# Peacocking :)



## Ltleo (Nov 18, 2012)

Figure this is a semi brag. I apologies if it's in the wrong area. 
So I like taking my boy out on walks on crowded side walks with many many distractions to proof his leash and social skills. So today we did a lot of walking in a upscale shopping area after playing at the park across the street.
Easton was doing really well, no pulling leash in my left hand and him walking in pace with me, coming to an auto sit at each stop. So I noticed a few things start to happen,
One, people just kinda get out of your way when your with a male GSD. Then people would just start talking saying to me wow, what a stunning dog you have. Is that a police dog?? He is so well behaved, and other shepherds they have seen are nasty and or unruly.
I would say thank you, and he is from a working line, that I just train and socialize him. So seemed like every few people I would pass, they would stop me and comment on how nice and gorgeous he was. Now you know I became a really proud daddy at that point, but so thing I noticed also happened....
After the first awwww how beautiful you are, Easton really started to change his walk... It was if staying alive was playing in the background.. And he was in a leather jacket and said.. I feel like strutting lol. He really began to walk really proud and I. No other word... Peacock lol... Is swore, he knew people were talking about him, and he was like... Yeah, that's right, I'm a stud man and put on a show.. Not to mention he did amazing with ignoring all distractions from crowded around him at cross walks, sirens going off, strollers and kids yelling.
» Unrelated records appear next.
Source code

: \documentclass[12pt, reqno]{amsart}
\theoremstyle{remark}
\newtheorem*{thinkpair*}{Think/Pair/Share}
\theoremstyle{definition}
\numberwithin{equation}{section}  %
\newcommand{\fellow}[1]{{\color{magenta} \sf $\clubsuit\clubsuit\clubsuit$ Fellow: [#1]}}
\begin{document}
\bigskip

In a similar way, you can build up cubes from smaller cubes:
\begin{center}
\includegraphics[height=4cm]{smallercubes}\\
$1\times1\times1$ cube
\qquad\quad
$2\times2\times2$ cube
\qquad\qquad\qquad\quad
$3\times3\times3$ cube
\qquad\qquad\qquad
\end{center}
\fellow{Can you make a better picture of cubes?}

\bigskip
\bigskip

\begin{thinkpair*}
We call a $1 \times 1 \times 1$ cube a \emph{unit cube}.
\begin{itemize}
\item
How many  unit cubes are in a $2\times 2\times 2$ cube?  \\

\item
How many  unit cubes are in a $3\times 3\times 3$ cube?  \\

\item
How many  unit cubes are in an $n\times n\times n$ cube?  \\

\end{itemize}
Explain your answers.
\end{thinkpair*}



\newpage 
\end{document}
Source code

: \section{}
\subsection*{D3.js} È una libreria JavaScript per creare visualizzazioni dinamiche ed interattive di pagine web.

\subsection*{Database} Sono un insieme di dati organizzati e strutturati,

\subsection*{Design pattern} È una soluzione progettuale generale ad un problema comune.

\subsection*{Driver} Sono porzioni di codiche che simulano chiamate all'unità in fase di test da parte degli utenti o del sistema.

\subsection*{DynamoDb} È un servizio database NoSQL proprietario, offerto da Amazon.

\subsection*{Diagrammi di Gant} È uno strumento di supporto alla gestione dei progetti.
He was calm and cool...
I was sooo proud of him, because it was great that he for one really enjoyed it, but also, that the work that we both put in to OUR training has really started to shine.
Sorry if this is not a good brag story, but just wanted to share and ask if anyone's else notice their boys or girls enjoying the spot light?


----------



## volcano (Jan 14, 2013)

Lmao, when apache snaps to she does a very confident walk as well. Dont go by others low standards though, keep training him.


----------



## Ltleo (Nov 18, 2012)

I definitely will.its fun for both of us. Plus I just love that look in his eyes when he knows he is showing off understanding what I'm asking him to do. As well as the more we work, I also LEARN from him and it allows me to understand his feelings and needs.
I get a kick out of him figuring things out and showing his own personality.


----------



## doggiedad (Dec 2, 2007)

when your dog is doing what you say about them it's not bragging.
i think a dog knows when they're being talked about. i also think
when a few people passing comment on how well behaved they
are or want to pet them the dog senses something good and that
might make them put "a little pep in the step". you should each
your dog "other side". when someone is approaching you you "say
other side" and your dog switches sides so now he's not next to the
person passing. "other side" serves a purpose but it's also a great show 
off move.


----------



## Sarah~ (Apr 30, 2012)

Good dog! Eko always knows when people are talking about him, he gets very excited


----------



## Ltleo (Nov 18, 2012)

So the switch side move, are you putting leash on your right side? When I walk Easton I. Crowds he is always on my left side, not in front. Also he will either be on the outside closest to street, and people pass on my side or he will be on the wall side depending which direction we are walking. Though he is always on my left and I always act as the buffer between people. 
Though at corners people stand around him, I can't tell people to back off, as it's my job to have him social.
Though the switch sides move would be a nice move to work on via command as it could be a nice foundation. Did you teach with markers for that move?


----------



## Kayos and Havoc (Oct 17, 2002)

Too funny!!! Sounds like he is a good boy.


----------



## Ltleo (Nov 18, 2012)

I have to say yes he is. He is at that 12 month old stage and you know how that is, but I can't complain. He now likes to nudge me with his snout, or sit in front of me and keep tapping me with his front paw to play lol. The best is he likes to rub his whole head under my chin and get on my lap then roll over on his back when I'm on the couch. He tries to be genial but he is just a bruit and has these heavy legs and head. Lol Males so needy and stubborn at the same time, you just gotta laugh


----------



## Nikitta (Nov 10, 2011)

Sounds like a cool boy Jasira, my 2 year old female, wants to know if he has an e-mail address.


----------